Lab-grown diamonds are growing in popularity among millennial consumers shopping for engagement rings.
These diamonds can cost 30-40% less than mined diamonds but have a very similar appearance.
These stones are created by placing a tiny fragment of a diamond (a "carbon seed") in a microwave with varying amounts of carbon-heavy gas.
Millennials are coming around to a big loophole in engagement ring shopping.
The idea of spending thousands of dollars on a diamond is becoming less appealing as lab-grown alternatives of the stone are gaining traction. These lab-grown versions can look very similar to mined diamonds and can cost around 30-40% less.
This diamond-making process dates back to 1954 but has grown in popularity in the last decade. It's still small-scale, however, as manufacturers of these diamonds, such as Pure Grown Diamonds and MiaDonna, make up a very small part of the overall market share — around 1% of the $80 billion global business for rough diamonds.
But this could be changing. According to a Morgan Stanley report cited by Forbes, lab-grown diamonds could take 7.5% of the total market share by 2020.

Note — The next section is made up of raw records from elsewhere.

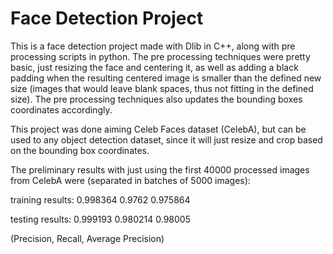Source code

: # Face Detection Project
This is a face detection project made with Dlib in C++, along with pre processing scripts in python. The pre processing techniques were pretty basic, just resizing the face and centering it, as well as adding a black padding when the resulting centered image is smaller than the defined new size (images that would leave blank spaces, thus not fitting in the defined size). The pre processing techniques also updates the bounding boxes coordinates accordingly.

This project was done aiming Celeb Faces dataset (CelebA), but can be used to any object detection dataset, since it will just resize and crop based on the bounding box coordinates.

The preliminary results with just using the first 40000 processed images from CelebA were (separated in batches of 5000 images):

training results: 0.998364   0.9762 0.975864 

testing results:  0.999193 0.980214  0.98005 

(Precision, Recall, Average Precision)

The stigma around buying these "alternatives" is disappearing, largely thanks to millennials' evolving shopping tastes.
In a survey of 1,000 consumers aged between 21 and 40, half of which had household incomes of $50,000 or higher, nearly 70% said they would consider buying lab-grown diamonds, according to MVI Marketing. This was a 13 percentage-point increase from the year before, when 57% said the same, Forbes reported.
This is partly because the diamonds are very similar in appearance to mined diamonds. While the companies that manufacture the stones aren't allowed to refer to these are "real" diamonds — because they aren't — they aren't completely alien to the real versions.
In fact, the lab-grown stones are made from a tiny diamond fragment and have the same physical structure and chemical composition as a diamond that has been mined from the ground.
This so-called diamond "seed" is put inside a microwave plasma oven and blasted with superheated natural gases. The gas then sticks to each seed to create a plasma ball and slowly builds up the diamond. This process can take anywhere from 10 to 12 weeks.
The result is a similar-looking stone that costs less.
However, it's not just the price that is resonating well with value-hungry millennials. These diamonds also play to another one of millennials' preferences, and that is that they want to shop for socially conscious products.
"We are creating a new industry," Vishal Mehta, CEO of IIA Technologies in Singapore, which is reportedly the most prolific producer of synthetic diamonds in the world, told Bloomberg.
He added: "Consumers today really resonate with the idea of an eco-friendly and a conflict-free choice for diamonds. That's been a sticking point."
And they can sleep easy when opting for lab-grown diamonds, which have no risk of being blood diamonds.